J’allais répondre ; mais, derrière l’abbé, vingt poings fermés s’allongèrent, vingt figures menaçantes me firent une grimace significative. Je poussai un hurlement ; l’abbé Grégoire se retourna : tous les visages sourirent, toutes les mains rentrèrent dans les poches.

— Mais qu’a-t-il donc ? demanda l’abbé.

— Nous n’en savons rien, répondirent les hypocrites ; c’est comme cela depuis qu’il est arrivé.

— Comment ! depuis qu’il est arrivé, il pleure ?

— Oh ! mon Dieu, oui. N’est-ce pas ? n’est-ce pas ? n’est-ce pas ?

— Oui ! oui ! oui ! répondirent toutes les voix. Dumas pleure.

— Mais, enfin, pourquoi pleure-t-il, Dumas ?

— Dame ! répondit l’un d’eux qui connaissait la tradition, sans doute Dumas pleure parce que Dumas a des larmes… L

a raillerie m’exaspéra.

— Non ! m’écriai-je, non, je ne pleure pas parce que j’ai des larmes ; je pleure parce que… parce que… parce qu’ils m’ont pissé sur la tête, la !…

Le crime était si étrange, l’idée si baroque, que l’abbé me me fit répéter l’accusation deux fois.

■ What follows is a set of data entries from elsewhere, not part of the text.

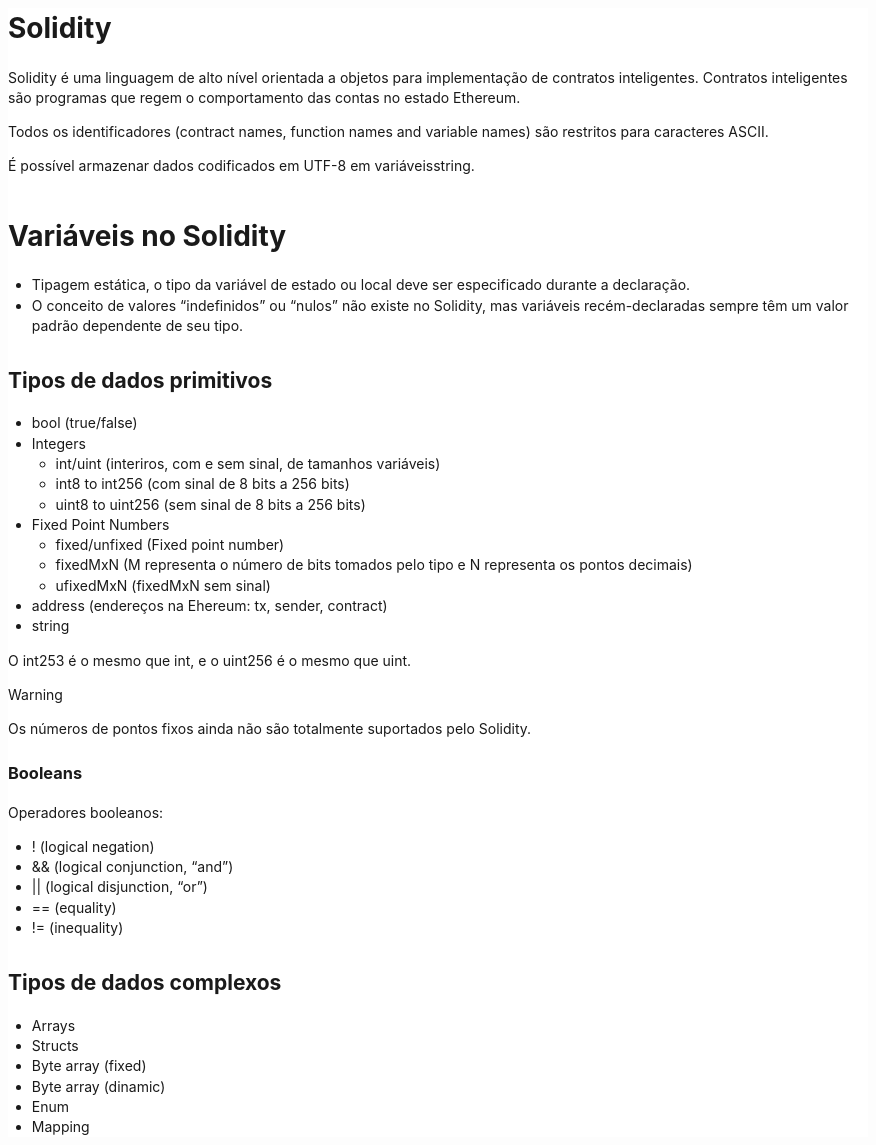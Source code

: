 # Solidity

Solidity é uma linguagem de alto nível orientada a objetos para implementação de contratos inteligentes. Contratos inteligentes são programas que regem o comportamento das contas no estado Ethereum.

Todos os identificadores (contract names, function names and variable names) são restritos para caracteres ASCII. 

É possível armazenar dados codificados em UTF-8 em variáveis ​​string.

# Variáveis no Solidity

* Tipagem estática, o tipo da variável de estado ou local deve ser especificado durante a declaração.
* O conceito de valores “indefinidos” ou “nulos” não existe no Solidity, mas variáveis recém-declaradas sempre têm um valor padrão dependente de seu tipo.

## Tipos de dados primitivos

* bool (true/false)
* Integers
  * int/uint (interiros, com e sem sinal, de tamanhos variáveis)
  * int8 to int256 (com sinal de 8 bits a 256 bits)
  * uint8 to uint256 (sem sinal de 8 bits a 256 bits)
* Fixed Point Numbers
  * fixed/unfixed (Fixed point number)
  * fixedMxN (M representa o número de bits tomados pelo tipo e N representa os pontos decimais)
  * ufixedMxN (fixedMxN sem sinal)
* address (endereços na Ehereum: tx, sender, contract)
* string


O int253 é o mesmo que int, e o uint256 é o mesmo que uint.

> [!WARNING]
> 
> Os números de pontos fixos ainda não são totalmente suportados pelo Solidity.

### Booleans

Operadores booleanos:

* ! (logical negation)
* && (logical conjunction, “and”)
* || (logical disjunction, “or”)
* == (equality)
* != (inequality)

## Tipos de dados complexos

* Arrays
* Structs
* Byte array (fixed)
* Byte array (dinamic)
* Enum
* Mapping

Puis, se retournant vers les élèves :

— Montons, messieurs ; nous reparlerons de cela là-haut.

— Ah ! mioche ! ah ! rapporteur ! ah ! dénonciateur ! dirent tout bas dix voix ; sois tranquille, va, en sortant !…

L’abbé se retourna.

On se tut et l’on entra en classe. Chacun prit sa place ; moi seul n’avais pas la mienne. Je restai debout.

— Viens ici, mon petit ami, dit l’abbé.

— Me voilà, monsieur l’abbé, fis-je en pleurnichant.

Il me tâta.

— Mais il est tout mouillé, cet enfant !…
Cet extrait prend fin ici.